- **WORK ITEM**
Count every line in the following listing that contains "plugin", then report that count with nothing added.
Segment Open
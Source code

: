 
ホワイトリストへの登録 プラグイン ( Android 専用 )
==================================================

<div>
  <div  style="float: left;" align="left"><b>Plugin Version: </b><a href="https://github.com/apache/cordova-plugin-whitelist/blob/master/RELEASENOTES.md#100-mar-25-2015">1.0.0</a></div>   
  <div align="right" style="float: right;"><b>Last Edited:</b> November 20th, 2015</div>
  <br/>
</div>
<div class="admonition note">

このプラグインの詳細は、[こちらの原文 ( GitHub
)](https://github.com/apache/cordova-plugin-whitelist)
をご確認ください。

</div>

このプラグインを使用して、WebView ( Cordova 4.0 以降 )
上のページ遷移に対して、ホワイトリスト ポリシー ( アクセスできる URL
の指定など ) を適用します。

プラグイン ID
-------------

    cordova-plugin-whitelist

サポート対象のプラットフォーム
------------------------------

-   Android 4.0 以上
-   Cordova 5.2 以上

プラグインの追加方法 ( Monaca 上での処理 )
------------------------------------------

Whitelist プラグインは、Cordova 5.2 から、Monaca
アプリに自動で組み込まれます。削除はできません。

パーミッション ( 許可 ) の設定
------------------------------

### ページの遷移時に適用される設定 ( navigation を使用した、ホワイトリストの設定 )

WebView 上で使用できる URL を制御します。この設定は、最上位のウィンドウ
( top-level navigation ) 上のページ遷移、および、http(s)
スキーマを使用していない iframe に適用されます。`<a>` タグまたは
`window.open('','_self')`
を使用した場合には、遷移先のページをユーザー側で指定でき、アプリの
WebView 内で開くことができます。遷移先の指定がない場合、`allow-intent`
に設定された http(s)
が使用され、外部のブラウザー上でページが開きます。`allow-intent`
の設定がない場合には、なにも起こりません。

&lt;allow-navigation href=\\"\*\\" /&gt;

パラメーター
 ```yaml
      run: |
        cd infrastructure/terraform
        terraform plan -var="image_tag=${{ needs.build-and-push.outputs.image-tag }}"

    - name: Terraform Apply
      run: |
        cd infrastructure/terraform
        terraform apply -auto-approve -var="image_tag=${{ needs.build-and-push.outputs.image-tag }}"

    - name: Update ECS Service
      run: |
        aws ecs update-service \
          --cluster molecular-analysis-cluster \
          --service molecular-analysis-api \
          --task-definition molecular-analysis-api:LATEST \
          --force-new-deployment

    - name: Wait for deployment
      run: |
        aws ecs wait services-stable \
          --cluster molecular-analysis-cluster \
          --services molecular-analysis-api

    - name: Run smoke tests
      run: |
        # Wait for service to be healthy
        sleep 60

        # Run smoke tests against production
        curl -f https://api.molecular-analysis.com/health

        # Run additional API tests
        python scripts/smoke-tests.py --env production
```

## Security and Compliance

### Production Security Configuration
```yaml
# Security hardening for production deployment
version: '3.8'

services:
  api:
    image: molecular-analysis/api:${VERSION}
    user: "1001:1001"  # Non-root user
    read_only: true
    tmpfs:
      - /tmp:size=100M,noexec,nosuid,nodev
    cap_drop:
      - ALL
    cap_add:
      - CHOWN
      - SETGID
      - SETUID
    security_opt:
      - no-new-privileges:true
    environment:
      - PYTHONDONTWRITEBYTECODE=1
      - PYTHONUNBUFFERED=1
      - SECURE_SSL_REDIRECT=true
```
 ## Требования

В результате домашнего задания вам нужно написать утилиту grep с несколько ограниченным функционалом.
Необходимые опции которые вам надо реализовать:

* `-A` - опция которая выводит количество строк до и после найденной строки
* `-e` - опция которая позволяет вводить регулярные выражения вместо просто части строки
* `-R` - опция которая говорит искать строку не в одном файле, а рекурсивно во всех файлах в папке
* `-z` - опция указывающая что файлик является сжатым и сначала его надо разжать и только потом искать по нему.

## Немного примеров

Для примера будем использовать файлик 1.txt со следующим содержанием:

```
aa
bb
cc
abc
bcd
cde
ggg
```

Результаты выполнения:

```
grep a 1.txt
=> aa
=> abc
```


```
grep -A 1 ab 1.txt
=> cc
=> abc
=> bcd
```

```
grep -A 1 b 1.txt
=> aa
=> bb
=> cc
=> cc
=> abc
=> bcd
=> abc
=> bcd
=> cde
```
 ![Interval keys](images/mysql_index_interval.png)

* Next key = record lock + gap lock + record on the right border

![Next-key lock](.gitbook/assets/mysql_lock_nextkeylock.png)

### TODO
Segment Closed
- **WRITTEN RESPONSE**
3